## WORK TASK:
Everything in the listing beneath must be transcribed exactly.

———

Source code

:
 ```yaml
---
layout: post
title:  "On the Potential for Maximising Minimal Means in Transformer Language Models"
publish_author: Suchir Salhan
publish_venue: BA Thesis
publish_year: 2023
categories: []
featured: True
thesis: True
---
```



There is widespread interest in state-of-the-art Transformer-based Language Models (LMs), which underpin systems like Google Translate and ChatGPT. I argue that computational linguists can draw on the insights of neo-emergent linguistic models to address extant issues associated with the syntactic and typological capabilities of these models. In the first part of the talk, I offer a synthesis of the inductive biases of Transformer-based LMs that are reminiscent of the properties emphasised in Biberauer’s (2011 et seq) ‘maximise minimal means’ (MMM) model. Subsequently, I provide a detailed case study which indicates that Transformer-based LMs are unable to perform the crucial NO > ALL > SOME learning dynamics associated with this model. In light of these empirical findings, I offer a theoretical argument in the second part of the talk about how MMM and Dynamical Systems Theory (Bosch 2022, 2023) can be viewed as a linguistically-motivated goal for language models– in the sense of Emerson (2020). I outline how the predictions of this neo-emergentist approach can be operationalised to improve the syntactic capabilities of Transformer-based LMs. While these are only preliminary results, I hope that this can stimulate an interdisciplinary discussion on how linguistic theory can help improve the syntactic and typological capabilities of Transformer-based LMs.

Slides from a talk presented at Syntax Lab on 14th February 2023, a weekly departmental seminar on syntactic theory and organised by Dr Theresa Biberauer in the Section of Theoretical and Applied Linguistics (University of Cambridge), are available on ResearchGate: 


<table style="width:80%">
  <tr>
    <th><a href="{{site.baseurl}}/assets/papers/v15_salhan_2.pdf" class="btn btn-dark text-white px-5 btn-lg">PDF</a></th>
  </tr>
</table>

———

## TASK SOLUTION:
Source code

:
 ```yaml
---
layout: post
title:  "On the Potential for Maximising Minimal Means in Transformer Language Models"
publish_author: Suchir Salhan
publish_venue: BA Thesis
publish_year: 2023
categories: []
featured: True
thesis: True
---
```



There is widespread interest in state-of-the-art Transformer-based Language Models (LMs), which underpin systems like Google Translate and ChatGPT. I argue that computational linguists can draw on the insights of neo-emergent linguistic models to address extant issues associated with the syntactic and typological capabilities of these models. In the first part of the talk, I offer a synthesis of the inductive biases of Transformer-based LMs that are reminiscent of the properties emphasised in Biberauer’s (2011 et seq) ‘maximise minimal means’ (MMM) model. Subsequently, I provide a detailed case study which indicates that Transformer-based LMs are unable to perform the crucial NO > ALL > SOME learning dynamics associated with this model. In light of these empirical findings, I offer a theoretical argument in the second part of the talk about how MMM and Dynamical Systems Theory (Bosch 2022, 2023) can be viewed as a linguistically-motivated goal for language models– in the sense of Emerson (2020). I outline how the predictions of this neo-emergentist approach can be operationalised to improve the syntactic capabilities of Transformer-based LMs. While these are only preliminary results, I hope that this can stimulate an interdisciplinary discussion on how linguistic theory can help improve the syntactic and typological capabilities of Transformer-based LMs.

Slides from a talk presented at Syntax Lab on 14th February 2023, a weekly departmental seminar on syntactic theory and organised by Dr Theresa Biberauer in the Section of Theoretical and Applied Linguistics (University of Cambridge), are available on ResearchGate: 


<table style="width:80%">
  <tr>
    <th><a href="{{site.baseurl}}/assets/papers/v15_salhan_2.pdf" class="btn btn-dark text-white px-5 btn-lg">PDF</a></th>
  </tr>
</table>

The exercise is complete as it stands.